Physical symptoms of nicotine withdrawal are bearable and people always can do recreations to wander their minds away from the symptoms they are experiencing. The first physical symptom a person will experience is craving. It happens after a few hours up to 72 hours after the last intake of nicotine. Craving is easy to overcome since it will only take a few minutes for it to subside. What a person can do is either take a nap or do activities to distract self from craving.

Irritability is a common symptom of nicotine withdrawal. This is because they are often feeling fatigued and stressed out. Other may experience insomnia while others tend to sleep a lot. Flu-like symptoms also appear which is commonly known as the “smoker’s flu.” Other physical symptoms include dry mouth, sore throat, constipation, nausea, and vomiting. Physical symptoms are easy to manage because medications are readily available to combat these symptoms.

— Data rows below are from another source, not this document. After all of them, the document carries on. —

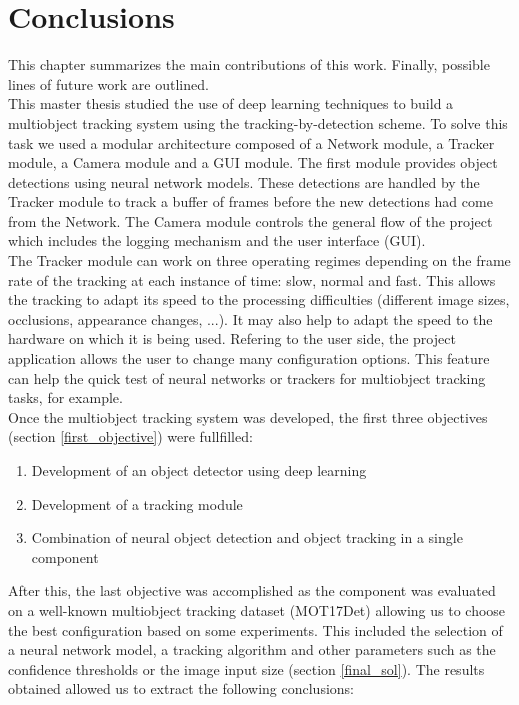 \chapter{Conclusions}
This chapter summarizes the main contributions of this work. Finally, possible lines of future work are outlined.\\
This master thesis studied the use of deep learning techniques to build a multiobject tracking system using the tracking-by-detection scheme. To solve this task we used a modular architecture composed of a Network module, a Tracker module, a Camera module and a GUI module. The first module provides object detections using neural network models. These detections are handled by the Tracker module to track a buffer of frames before the new detections had come from the Network. The Camera module controls the general flow of the project which includes the logging mechanism and the user interface (GUI).\\
The Tracker module can work on three operating regimes depending on the frame rate of the tracking at each instance of time: slow, normal and fast. This allows the tracking to adapt its speed to the processing difficulties (different image sizes, occlusions, appearance changes, ...). It may also help to adapt the speed to the hardware on which it is being used.
Refering to the user side, the project application allows the user to change many configuration options. This feature can help the quick test of neural networks or trackers for multiobject tracking tasks, for example.\\
Once the multiobject tracking system was developed, the first three objectives (section \ref{first_objective}) were fullfilled:
\begin{enumerate}
    \item Development of an object detector using deep learning
    \item Development of a tracking module
    \item Combination of neural object detection and object tracking in a single component
\end{enumerate}
After this, the last objective was accomplished as the component was evaluated on a well-known multiobject tracking dataset (MOT17Det) allowing us to choose the best configuration based on some experiments. This included the selection of a neural network model, a tracking algorithm and other parameters such as the confidence thresholds or the image input size (section \ref{final_sol}). The results obtained allowed us to extract the following conclusions:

The hardest part of nicotine withdrawal is the psychological symptoms. Mood swings and irritability accompanied by cravings are the hardest part. It can affect work, social life, and family relations. Anxiety and depression is very common and oftentimes these symptoms are very hard to manage. Unlike physical symptoms, psychological symptoms of nicotine withdrawal tend to stay for a couple of months or more making it very hard to manage.

Letting go of nicotine is very hard and people who are undergoing the process need the constant support of family and friends. Others also seek the help of psychologists to help them combat the psychological symptoms.